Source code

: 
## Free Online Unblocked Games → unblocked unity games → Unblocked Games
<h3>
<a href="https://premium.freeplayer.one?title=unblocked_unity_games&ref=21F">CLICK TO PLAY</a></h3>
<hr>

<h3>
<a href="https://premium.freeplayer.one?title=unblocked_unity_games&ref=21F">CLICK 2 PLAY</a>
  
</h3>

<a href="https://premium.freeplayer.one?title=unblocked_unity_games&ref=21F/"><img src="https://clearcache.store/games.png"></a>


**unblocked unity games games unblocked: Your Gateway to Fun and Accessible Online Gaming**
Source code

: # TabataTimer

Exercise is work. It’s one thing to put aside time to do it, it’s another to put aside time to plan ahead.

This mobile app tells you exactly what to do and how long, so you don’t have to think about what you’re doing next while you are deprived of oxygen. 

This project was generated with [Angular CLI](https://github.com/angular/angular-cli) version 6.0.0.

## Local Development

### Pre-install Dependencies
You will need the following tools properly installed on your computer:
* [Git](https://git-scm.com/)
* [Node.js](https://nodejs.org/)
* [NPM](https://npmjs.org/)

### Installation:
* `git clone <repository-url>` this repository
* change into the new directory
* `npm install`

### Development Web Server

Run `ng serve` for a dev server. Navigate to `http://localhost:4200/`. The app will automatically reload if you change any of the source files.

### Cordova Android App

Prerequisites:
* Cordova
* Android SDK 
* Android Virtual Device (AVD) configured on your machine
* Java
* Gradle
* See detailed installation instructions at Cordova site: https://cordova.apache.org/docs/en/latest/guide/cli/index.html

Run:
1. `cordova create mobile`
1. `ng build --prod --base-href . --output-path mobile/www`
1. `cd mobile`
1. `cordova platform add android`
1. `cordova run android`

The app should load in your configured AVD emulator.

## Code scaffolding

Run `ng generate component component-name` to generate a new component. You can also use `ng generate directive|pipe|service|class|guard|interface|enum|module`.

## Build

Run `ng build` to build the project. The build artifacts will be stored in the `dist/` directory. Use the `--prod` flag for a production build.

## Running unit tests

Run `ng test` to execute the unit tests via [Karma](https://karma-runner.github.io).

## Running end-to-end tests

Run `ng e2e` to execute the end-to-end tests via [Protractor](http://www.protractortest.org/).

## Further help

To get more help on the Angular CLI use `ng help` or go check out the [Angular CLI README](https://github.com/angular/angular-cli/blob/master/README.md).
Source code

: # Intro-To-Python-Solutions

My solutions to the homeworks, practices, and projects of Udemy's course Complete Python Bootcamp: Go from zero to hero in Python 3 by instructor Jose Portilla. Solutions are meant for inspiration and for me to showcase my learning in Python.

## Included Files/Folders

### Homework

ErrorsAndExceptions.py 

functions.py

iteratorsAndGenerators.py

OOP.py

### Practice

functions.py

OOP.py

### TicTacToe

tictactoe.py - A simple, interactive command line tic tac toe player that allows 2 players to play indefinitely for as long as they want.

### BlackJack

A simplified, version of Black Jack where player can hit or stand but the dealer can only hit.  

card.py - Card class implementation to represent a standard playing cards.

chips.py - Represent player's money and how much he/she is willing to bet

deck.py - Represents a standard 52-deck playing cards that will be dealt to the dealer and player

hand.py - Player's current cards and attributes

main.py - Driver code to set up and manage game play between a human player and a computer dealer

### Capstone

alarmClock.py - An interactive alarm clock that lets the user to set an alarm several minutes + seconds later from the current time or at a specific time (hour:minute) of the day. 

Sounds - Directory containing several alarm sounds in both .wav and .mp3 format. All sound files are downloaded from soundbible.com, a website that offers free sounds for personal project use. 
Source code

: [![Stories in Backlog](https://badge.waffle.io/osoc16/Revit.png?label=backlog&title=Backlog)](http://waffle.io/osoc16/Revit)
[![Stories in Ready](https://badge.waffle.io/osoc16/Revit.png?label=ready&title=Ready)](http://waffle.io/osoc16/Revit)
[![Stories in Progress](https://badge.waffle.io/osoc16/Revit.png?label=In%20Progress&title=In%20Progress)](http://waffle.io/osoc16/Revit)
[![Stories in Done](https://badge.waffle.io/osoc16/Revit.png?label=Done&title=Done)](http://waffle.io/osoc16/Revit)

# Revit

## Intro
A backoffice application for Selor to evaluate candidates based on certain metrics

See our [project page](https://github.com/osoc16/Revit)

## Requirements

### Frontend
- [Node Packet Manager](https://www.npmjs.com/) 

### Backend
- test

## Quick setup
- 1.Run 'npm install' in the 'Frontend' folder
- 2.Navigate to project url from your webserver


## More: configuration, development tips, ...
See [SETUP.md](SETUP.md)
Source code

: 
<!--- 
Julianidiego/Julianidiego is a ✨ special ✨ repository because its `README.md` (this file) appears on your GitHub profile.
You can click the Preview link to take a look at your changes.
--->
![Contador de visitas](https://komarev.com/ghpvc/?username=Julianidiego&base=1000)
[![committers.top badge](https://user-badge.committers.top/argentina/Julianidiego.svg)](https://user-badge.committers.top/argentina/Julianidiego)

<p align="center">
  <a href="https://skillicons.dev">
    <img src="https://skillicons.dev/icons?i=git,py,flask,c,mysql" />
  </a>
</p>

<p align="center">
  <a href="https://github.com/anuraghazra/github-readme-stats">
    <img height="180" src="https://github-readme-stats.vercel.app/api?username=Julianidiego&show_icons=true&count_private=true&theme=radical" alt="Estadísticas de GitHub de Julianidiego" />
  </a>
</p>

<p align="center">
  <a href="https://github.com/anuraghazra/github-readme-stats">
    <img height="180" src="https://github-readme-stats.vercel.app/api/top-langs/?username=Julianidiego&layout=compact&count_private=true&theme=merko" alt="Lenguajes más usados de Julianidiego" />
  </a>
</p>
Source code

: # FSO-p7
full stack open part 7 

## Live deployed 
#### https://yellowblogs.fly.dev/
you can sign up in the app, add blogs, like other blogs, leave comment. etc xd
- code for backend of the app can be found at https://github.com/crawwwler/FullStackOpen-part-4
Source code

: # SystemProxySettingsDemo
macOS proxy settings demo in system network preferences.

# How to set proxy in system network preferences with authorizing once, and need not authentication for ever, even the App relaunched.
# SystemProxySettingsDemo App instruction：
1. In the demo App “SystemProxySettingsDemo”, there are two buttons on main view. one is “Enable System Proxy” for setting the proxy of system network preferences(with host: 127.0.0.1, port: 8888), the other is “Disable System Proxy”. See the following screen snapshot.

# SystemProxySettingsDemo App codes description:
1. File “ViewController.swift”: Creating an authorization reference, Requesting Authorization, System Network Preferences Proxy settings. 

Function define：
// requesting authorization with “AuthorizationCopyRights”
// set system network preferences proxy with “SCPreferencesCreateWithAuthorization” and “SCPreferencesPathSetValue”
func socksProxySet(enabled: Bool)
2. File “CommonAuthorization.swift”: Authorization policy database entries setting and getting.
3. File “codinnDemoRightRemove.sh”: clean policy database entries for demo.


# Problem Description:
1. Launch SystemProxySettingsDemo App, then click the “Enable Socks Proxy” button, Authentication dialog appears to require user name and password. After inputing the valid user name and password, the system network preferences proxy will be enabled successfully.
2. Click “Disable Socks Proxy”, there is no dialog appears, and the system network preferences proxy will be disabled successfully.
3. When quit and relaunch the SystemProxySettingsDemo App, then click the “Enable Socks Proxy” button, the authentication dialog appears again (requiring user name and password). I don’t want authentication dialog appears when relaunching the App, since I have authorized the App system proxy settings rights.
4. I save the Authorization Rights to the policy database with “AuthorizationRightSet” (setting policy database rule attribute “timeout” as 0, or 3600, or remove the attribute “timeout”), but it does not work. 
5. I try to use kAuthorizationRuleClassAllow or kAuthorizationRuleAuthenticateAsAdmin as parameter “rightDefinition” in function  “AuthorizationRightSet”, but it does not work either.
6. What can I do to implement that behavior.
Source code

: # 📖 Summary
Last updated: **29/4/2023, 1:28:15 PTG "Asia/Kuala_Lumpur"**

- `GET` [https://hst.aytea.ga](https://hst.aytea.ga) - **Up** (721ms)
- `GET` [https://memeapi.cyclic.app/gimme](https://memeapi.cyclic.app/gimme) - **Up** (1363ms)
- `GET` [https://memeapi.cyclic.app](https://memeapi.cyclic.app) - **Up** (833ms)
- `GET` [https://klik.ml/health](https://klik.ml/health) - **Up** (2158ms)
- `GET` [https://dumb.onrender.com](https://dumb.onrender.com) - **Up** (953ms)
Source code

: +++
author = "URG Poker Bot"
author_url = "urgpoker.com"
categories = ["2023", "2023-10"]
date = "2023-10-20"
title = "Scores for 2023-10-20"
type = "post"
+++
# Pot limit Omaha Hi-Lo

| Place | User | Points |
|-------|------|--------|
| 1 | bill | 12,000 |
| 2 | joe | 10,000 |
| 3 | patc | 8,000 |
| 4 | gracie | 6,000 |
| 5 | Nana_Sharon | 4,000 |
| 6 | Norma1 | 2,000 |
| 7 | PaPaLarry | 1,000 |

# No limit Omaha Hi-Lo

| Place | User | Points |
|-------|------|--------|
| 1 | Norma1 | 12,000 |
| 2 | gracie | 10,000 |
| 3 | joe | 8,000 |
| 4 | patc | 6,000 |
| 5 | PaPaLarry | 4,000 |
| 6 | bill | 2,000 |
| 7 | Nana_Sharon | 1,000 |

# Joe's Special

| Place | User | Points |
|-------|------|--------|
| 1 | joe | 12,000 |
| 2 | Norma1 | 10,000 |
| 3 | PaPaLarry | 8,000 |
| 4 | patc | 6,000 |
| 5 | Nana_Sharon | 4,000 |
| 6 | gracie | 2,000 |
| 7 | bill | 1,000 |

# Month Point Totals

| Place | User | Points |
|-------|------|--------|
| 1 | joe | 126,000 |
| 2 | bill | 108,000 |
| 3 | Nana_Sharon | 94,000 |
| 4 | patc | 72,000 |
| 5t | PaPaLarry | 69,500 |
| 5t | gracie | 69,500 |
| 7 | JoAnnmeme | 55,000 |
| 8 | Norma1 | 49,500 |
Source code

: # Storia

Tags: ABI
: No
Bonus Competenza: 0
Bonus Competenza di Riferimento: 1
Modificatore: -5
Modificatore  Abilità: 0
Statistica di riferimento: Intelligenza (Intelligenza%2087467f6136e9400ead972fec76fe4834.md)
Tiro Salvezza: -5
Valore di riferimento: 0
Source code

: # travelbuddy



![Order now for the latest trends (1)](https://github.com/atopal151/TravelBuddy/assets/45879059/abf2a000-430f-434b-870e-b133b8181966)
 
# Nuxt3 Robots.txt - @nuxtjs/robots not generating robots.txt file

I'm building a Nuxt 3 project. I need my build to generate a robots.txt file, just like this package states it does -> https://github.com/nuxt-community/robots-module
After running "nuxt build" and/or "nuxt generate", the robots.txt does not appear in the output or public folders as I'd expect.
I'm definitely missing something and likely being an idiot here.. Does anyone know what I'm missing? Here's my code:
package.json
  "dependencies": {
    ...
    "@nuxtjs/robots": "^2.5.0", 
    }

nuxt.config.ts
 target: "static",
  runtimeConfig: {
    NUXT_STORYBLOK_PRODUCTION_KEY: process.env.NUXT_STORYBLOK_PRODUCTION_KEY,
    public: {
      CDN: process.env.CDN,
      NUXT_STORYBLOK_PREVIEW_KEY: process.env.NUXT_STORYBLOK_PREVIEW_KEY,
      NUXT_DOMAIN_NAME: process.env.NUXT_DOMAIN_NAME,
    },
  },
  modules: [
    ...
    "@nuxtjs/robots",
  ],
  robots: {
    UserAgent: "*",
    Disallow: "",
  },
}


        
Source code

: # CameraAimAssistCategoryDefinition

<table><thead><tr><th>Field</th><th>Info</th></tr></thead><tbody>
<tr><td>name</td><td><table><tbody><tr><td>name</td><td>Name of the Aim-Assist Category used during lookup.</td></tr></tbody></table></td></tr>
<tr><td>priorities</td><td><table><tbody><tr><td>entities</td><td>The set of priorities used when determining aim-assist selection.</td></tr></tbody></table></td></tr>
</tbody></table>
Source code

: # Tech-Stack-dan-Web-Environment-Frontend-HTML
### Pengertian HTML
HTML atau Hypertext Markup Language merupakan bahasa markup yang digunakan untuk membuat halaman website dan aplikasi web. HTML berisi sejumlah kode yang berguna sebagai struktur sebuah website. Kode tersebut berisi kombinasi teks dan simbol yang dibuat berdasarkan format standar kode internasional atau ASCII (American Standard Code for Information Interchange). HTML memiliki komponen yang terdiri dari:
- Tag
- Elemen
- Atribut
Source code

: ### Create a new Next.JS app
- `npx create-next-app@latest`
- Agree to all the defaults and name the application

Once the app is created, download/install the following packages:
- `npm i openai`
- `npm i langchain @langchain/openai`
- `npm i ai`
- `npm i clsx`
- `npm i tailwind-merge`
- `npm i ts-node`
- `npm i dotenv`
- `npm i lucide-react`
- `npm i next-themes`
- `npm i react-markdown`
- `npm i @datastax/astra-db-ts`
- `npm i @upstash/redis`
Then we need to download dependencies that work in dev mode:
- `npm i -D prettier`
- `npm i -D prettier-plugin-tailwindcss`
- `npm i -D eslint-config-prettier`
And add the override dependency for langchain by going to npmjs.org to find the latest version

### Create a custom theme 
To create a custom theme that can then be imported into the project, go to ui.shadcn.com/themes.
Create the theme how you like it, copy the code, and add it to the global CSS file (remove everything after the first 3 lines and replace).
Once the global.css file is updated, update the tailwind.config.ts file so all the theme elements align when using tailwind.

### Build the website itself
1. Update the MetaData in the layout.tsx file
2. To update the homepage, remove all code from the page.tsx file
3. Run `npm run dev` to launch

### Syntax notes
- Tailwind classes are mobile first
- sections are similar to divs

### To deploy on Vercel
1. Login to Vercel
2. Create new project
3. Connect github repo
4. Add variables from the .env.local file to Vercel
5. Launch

#### [Aim of the exercise]
I'd like the lines above from the one with "patc | 8,000 |" up to and including the one with "# Nuxt3 Robots.txt" copied exactly, with no other lines.

#### [The completed task]
| 3 | patc | 8,000 |
| 4 | gracie | 6,000 |
| 5 | Nana_Sharon | 4,000 |
| 6 | Norma1 | 2,000 |
| 7 | PaPaLarry | 1,000 |

# No limit Omaha Hi-Lo

| Place | User | Points |
|-------|------|--------|
| 1 | Norma1 | 12,000 |
| 2 | gracie | 10,000 |
| 3 | joe | 8,000 |
| 4 | patc | 6,000 |
| 5 | PaPaLarry | 4,000 |
| 6 | bill | 2,000 |
| 7 | Nana_Sharon | 1,000 |

# Joe's Special

| Place | User | Points |
|-------|------|--------|
| 1 | joe | 12,000 |
| 2 | Norma1 | 10,000 |
| 3 | PaPaLarry | 8,000 |
| 4 | patc | 6,000 |
| 5 | Nana_Sharon | 4,000 |
| 6 | gracie | 2,000 |
| 7 | bill | 1,000 |

# Month Point Totals

| Place | User | Points |
|-------|------|--------|
| 1 | joe | 126,000 |
| 2 | bill | 108,000 |
| 3 | Nana_Sharon | 94,000 |
| 4 | patc | 72,000 |
| 5t | PaPaLarry | 69,500 |
| 5t | gracie | 69,500 |
| 7 | JoAnnmeme | 55,000 |
| 8 | Norma1 | 49,500 |
Source code

: # Storia

Tags: ABI
: No
Bonus Competenza: 0
Bonus Competenza di Riferimento: 1
Modificatore: -5
Modificatore  Abilità: 0
Statistica di riferimento: Intelligenza (Intelligenza%2087467f6136e9400ead972fec76fe4834.md)
Tiro Salvezza: -5
Valore di riferimento: 0
Source code

: # travelbuddy



![Order now for the latest trends (1)](https://github.com/atopal151/TravelBuddy/assets/45879059/abf2a000-430f-434b-870e-b133b8181966)
 
# Nuxt3 Robots.txt - @nuxtjs/robots not generating robots.txt file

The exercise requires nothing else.